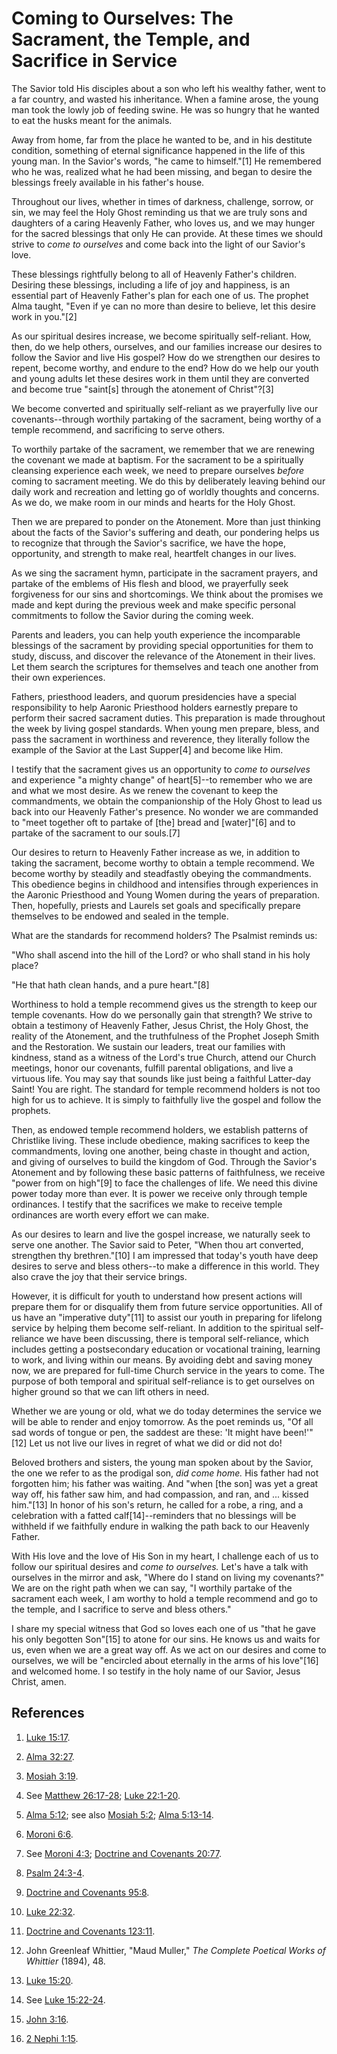 # Coming to Ourselves: The Sacrament, the Temple, and Sacrifice in Service

The Savior told His disciples about a son who left his wealthy father, went to
a far country, and wasted his inheritance. When a famine arose, the young man
took the lowly job of feeding swine. He was so hungry that he wanted to eat
the husks meant for the animals.

Away from home, far from the place he wanted to be, and in his destitute
condition, something of eternal significance happened in the life of this
young man. In the Savior's words, "he came to himself."[1] He remembered who
he was, realized what he had been missing, and began to desire the blessings
freely available in his father's house.

Throughout our lives, whether in times of darkness, challenge, sorrow, or sin,
we may feel the Holy Ghost reminding us that we are truly sons and daughters
of a caring Heavenly Father, who loves us, and we may hunger for the sacred
blessings that only He can provide. At these times we should strive to _come
to ourselves_ and come back into the light of our Savior's love.

These blessings rightfully belong to all of Heavenly Father's children.
Desiring these blessings, including a life of joy and happiness, is an
essential part of Heavenly Father's plan for each one of us. The prophet Alma
taught, "Even if ye can no more than desire to believe, let this desire work
in you."[2]

As our spiritual desires increase, we become spiritually self-reliant. How,
then, do we help others, ourselves, and our families increase our desires to
follow the Savior and live His gospel? How do we strengthen our desires to
repent, become worthy, and endure to the end? How do we help our youth and
young adults let these desires work in them until they are converted and
become true "saint[s] through the atonement of Christ"?[3]

We become converted and spiritually self-reliant as we prayerfully live our
covenants--through worthily partaking of the sacrament, being worthy of a
temple recommend, and sacrificing to serve others.

To worthily partake of the sacrament, we remember that we are renewing the
covenant we made at baptism. For the sacrament to be a spiritually cleansing
experience each week, we need to prepare ourselves _before_ coming to
sacrament meeting. We do this by deliberately leaving behind our daily work
and recreation and letting go of worldly thoughts and concerns. As we do, we
make room in our minds and hearts for the Holy Ghost.

Then we are prepared to ponder on the Atonement. More than just thinking about
the facts of the Savior's suffering and death, our pondering helps us to
recognize that through the Savior's sacrifice, we have the hope, opportunity,
and strength to make real, heartfelt changes in our lives.

As we sing the sacrament hymn, participate in the sacrament prayers, and
partake of the emblems of His flesh and blood, we prayerfully seek forgiveness
for our sins and shortcomings. We think about the promises we made and kept
during the previous week and make specific personal commitments to follow the
Savior during the coming week.

Parents and leaders, you can help youth experience the incomparable blessings
of the sacrament by providing special opportunities for them to study,
discuss, and discover the relevance of the Atonement in their lives. Let them
search the scriptures for themselves and teach one another from their own
experiences.

Fathers, priesthood leaders, and quorum presidencies have a special
responsibility to help Aaronic Priesthood holders earnestly prepare to perform
their sacred sacrament duties. This preparation is made throughout the week by
living gospel standards. When young men prepare, bless, and pass the sacrament
in worthiness and reverence, they literally follow the example of the Savior
at the Last Supper[4] and become like Him.

I testify that the sacrament gives us an opportunity to _come to ourselves_
and experience "a mighty change" of heart[5]--to remember who we are and what
we most desire. As we renew the covenant to keep the commandments, we obtain
the companionship of the Holy Ghost to lead us back into our Heavenly Father's
presence. No wonder we are commanded to "meet together oft to partake of [the]
bread and [water]"[6] and to partake of the sacrament to our souls.[7]

Our desires to return to Heavenly Father increase as we, in addition to taking
the sacrament, become worthy to obtain a temple recommend. We become worthy by
steadily and steadfastly obeying the commandments. This obedience begins in
childhood and intensifies through experiences in the Aaronic Priesthood and
Young Women during the years of preparation. Then, hopefully, priests and
Laurels set goals and specifically prepare themselves to be endowed and sealed
in the temple.

What are the standards for recommend holders? The Psalmist reminds us:

"Who shall ascend into the hill of the Lord? or who shall stand in his holy
place?

"He that hath clean hands, and a pure heart."[8]

Worthiness to hold a temple recommend gives us the strength to keep our temple
covenants. How do we personally gain that strength? We strive to obtain a
testimony of Heavenly Father, Jesus Christ, the Holy Ghost, the reality of the
Atonement, and the truthfulness of the Prophet Joseph Smith and the
Restoration. We sustain our leaders, treat our families with kindness, stand
as a witness of the Lord's true Church, attend our Church meetings, honor our
covenants, fulfill parental obligations, and live a virtuous life. You may say
that sounds like just being a faithful Latter-day Saint! You are right. The
standard for temple recommend holders is not too high for us to achieve. It is
simply to faithfully live the gospel and follow the prophets.

Then, as endowed temple recommend holders, we establish patterns of Christlike
living. These include obedience, making sacrifices to keep the commandments,
loving one another, being chaste in thought and action, and giving of
ourselves to build the kingdom of God. Through the Savior's Atonement and by
following these basic patterns of faithfulness, we receive "power from on
high"[9] to face the challenges of life. We need this divine power today more
than ever. It is power we receive only through temple ordinances. I testify
that the sacrifices we make to receive temple ordinances are worth every
effort we can make.

As our desires to learn and live the gospel increase, we naturally seek to
serve one another. The Savior said to Peter, "When thou art converted,
strengthen thy brethren."[10] I am impressed that today's youth have deep
desires to serve and bless others--to make a difference in this world. They
also crave the joy that their service brings.

However, it is difficult for youth to understand how present actions will
prepare them for or disqualify them from future service opportunities. All of
us have an "imperative duty"[11] to assist our youth in preparing for lifelong
service by helping them become self-reliant. In addition to the spiritual
self-reliance we have been discussing, there is temporal self-reliance, which
includes getting a postsecondary education or vocational training, learning to
work, and living within our means. By avoiding debt and saving money now, we
are prepared for full-time Church service in the years to come. The purpose of
both temporal and spiritual self-reliance is to get ourselves on higher ground
so that we can lift others in need.

Whether we are young or old, what we do today determines the service we will
be able to render and enjoy tomorrow. As the poet reminds us, "Of all sad
words of tongue or pen, the saddest are these: 'It might have been!'"[12] Let
us not live our lives in regret of what we did or did not do!

Beloved brothers and sisters, the young man spoken about by the Savior, the
one we refer to as the prodigal son, _did come home._ His father had not
forgotten him; his father was waiting. And "when [the son] was yet a great way
off, his father saw him, and had compassion, and ran, and ... kissed him."[13]
In honor of his son's return, he called for a robe, a ring, and a celebration
with a fatted calf[14]--reminders that no blessings will be withheld if we
faithfully endure in walking the path back to our Heavenly Father.

With His love and the love of His Son in my heart, I challenge each of us to
follow our spiritual desires and _come to ourselves._ Let's have a talk with
ourselves in the mirror and ask, "Where do I stand on living my covenants?" We
are on the right path when we can say, "I worthily partake of the sacrament
each week, I am worthy to hold a temple recommend and go to the temple, and I
sacrifice to serve and bless others."

I share my special witness that God so loves each one of us "that he gave his
only begotten Son"[15] to atone for our sins. He knows us and waits for us,
even when we are a great way off. As we act on our desires and come to
ourselves, we will be "encircled about eternally in the arms of his love"[16]
and welcomed home. I so testify in the holy name of our Savior, Jesus Christ,
amen.

## References

  1. [Luke 15:17](https://www.lds.org/scriptures/nt/luke/15.17?lang=eng#16).

  2. [Alma 32:27](https://www.lds.org/scriptures/bofm/alma/32.27?lang=eng#26).

  3. [Mosiah 3:19](https://www.lds.org/scriptures/bofm/mosiah/3.19?lang=eng#18).

  4. See [Matthew 26:17-28](https://www.lds.org/scriptures/nt/matt/26.17-28?lang=eng#16); [Luke 22:1-20](https://www.lds.org/scriptures/nt/luke/22.1-20?lang=eng#0).

  5. [Alma 5:12](https://www.lds.org/scriptures/bofm/alma/5.12?lang=eng#11); see also [Mosiah 5:2](https://www.lds.org/scriptures/bofm/mosiah/5.2?lang=eng#1); [Alma 5:13-14](https://www.lds.org/scriptures/bofm/alma/5.13-14?lang=eng#12).

  6. [Moroni 6:6](https://www.lds.org/scriptures/bofm/moro/6.6?lang=eng#5).

  7. See [Moroni 4:3](https://www.lds.org/scriptures/bofm/moro/4.3?lang=eng#2); [Doctrine and Covenants 20:77](https://www.lds.org/scriptures/dc-testament/dc/20.77?lang=eng#76).

  8. [Psalm 24:3-4](https://www.lds.org/scriptures/ot/ps/24.3-4?lang=eng#2).

  9. [Doctrine and Covenants 95:8](https://www.lds.org/scriptures/dc-testament/dc/95.8?lang=eng#7).

  10. [Luke 22:32](https://www.lds.org/scriptures/nt/luke/22.32?lang=eng#31).

  11. [Doctrine and Covenants 123:11](https://www.lds.org/scriptures/dc-testament/dc/123.11?lang=eng#10).

  12. John Greenleaf Whittier, "Maud Muller," _The Complete Poetical Works of Whittier_ (1894), 48.

  13. [Luke 15:20](https://www.lds.org/scriptures/nt/luke/15.20?lang=eng#19).

  14. See [Luke 15:22-24](https://www.lds.org/scriptures/nt/luke/15.22-24?lang=eng#21).

  15. [John 3:16](https://www.lds.org/scriptures/nt/john/3.16?lang=eng#15).

  16. [2 Nephi 1:15](https://www.lds.org/scriptures/bofm/2-ne/1.15?lang=eng#14).

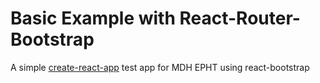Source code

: # Basic Example with React-Router-Bootstrap

A simple [create-react-app](CRA-README.md) test app for MDH EPHT using react-bootstrap
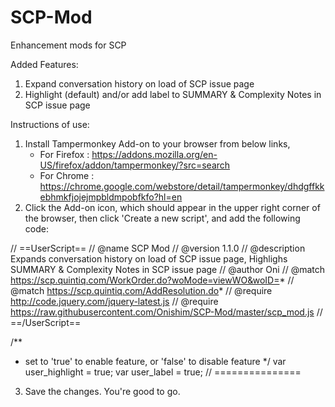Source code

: # SCP-Mod
Enhancement mods for SCP

Added Features:
1. 	Expand conversation history on load of SCP issue page
2. 	Highlight (default) and/or add label to SUMMARY & Complexity Notes in SCP issue page 


Instructions of use:
1.	Install Tampermonkey Add-on to your browser from below links,
	- For Firefox   : https://addons.mozilla.org/en-US/firefox/addon/tampermonkey/?src=search
	- For Chrome	: https://chrome.google.com/webstore/detail/tampermonkey/dhdgffkkebhmkfjojejmpbldmpobfkfo?hl=en
2. Click the Add-on icon, which should appear in the upper right corner of the browser, then click 'Create a new script', and add the following code:

// ==UserScript==
// @name     	SCP Mod
// @version  	1.1.0
// @description  Expands conversation history on load of SCP issue page, Highlighs SUMMARY & Complexity Notes in SCP issue page
// @author      Oni
// @match 		https://scp.quintiq.com/WorkOrder.do?woMode=viewWO&woID=*
// @match 		https://scp.quintiq.com/AddResolution.do*
// @require		http://code.jquery.com/jquery-latest.js
// @require		https://raw.githubusercontent.com/Onishim/SCP-Mod/master/scp_mod.js
// ==/UserScript==

/**
 * set to 'true' to enable feature, or 'false' to disable feature
 */
var user_highlight = true;
var user_label = true;
// ===============

3.	Save the changes. You're good to go.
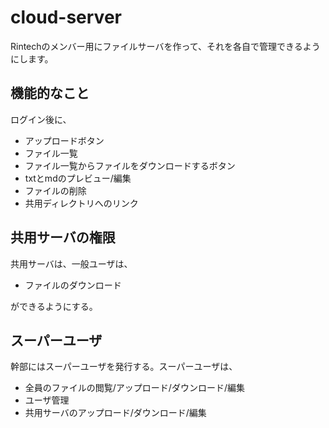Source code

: # cloud-server
Rintechのメンバー用にファイルサーバを作って、それを各自で管理できるようにします。

## 機能的なこと
ログイン後に、
- アップロードボタン
- ファイル一覧
- ファイル一覧からファイルをダウンロードするボタン
- txtとmdのプレビュー/編集
- ファイルの削除
- 共用ディレクトリへのリンク

## 共用サーバの権限
共用サーバは、一般ユーザは、

- ファイルのダウンロード

ができるようにする。

## スーパーユーザ
幹部にはスーパーユーザを発行する。スーパーユーザは、

- 全員のファイルの閲覧/アップロード/ダウンロード/編集
- ユーザ管理
- 共用サーバのアップロード/ダウンロード/編集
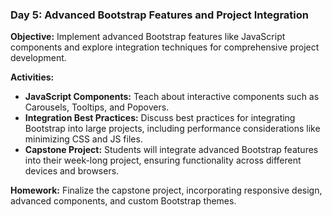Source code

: ### Day 5: Advanced Bootstrap Features and Project Integration

**Objective:** Implement advanced Bootstrap features like JavaScript components and explore integration techniques for comprehensive project development.

**Activities:**

- **JavaScript Components:** Teach about interactive components such as Carousels, Tooltips, and Popovers.
- **Integration Best Practices:** Discuss best practices for integrating Bootstrap into large projects, including performance considerations like minimizing CSS and JS files.
- **Capstone Project:** Students will integrate advanced Bootstrap features into their week-long project, ensuring functionality across different devices and browsers.

**Homework:** Finalize the capstone project, incorporating responsive design, advanced components, and custom Bootstrap themes.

..........

* _Exercise_: Out of the data above, set down the lines from the one with "childhood and intensifies" to the one with "following these basic", both included, exactly as written and with no additions.

* _The answer_:
childhood and intensifies through experiences in the Aaronic Priesthood and
Young Women during the years of preparation. Then, hopefully, priests and
Laurels set goals and specifically prepare themselves to be endowed and sealed
in the temple.

What are the standards for recommend holders? The Psalmist reminds us:

"Who shall ascend into the hill of the Lord? or who shall stand in his holy
place?

"He that hath clean hands, and a pure heart."[8]

Worthiness to hold a temple recommend gives us the strength to keep our temple
covenants. How do we personally gain that strength? We strive to obtain a
testimony of Heavenly Father, Jesus Christ, the Holy Ghost, the reality of the
Atonement, and the truthfulness of the Prophet Joseph Smith and the
Restoration. We sustain our leaders, treat our families with kindness, stand
as a witness of the Lord's true Church, attend our Church meetings, honor our
covenants, fulfill parental obligations, and live a virtuous life. You may say
that sounds like just being a faithful Latter-day Saint! You are right. The
standard for temple recommend holders is not too high for us to achieve. It is
simply to faithfully live the gospel and follow the prophets.

Then, as endowed temple recommend holders, we establish patterns of Christlike
living. These include obedience, making sacrifices to keep the commandments,
loving one another, being chaste in thought and action, and giving of
ourselves to build the kingdom of God. Through the Savior's Atonement and by
following these basic patterns of faithfulness, we receive "power from on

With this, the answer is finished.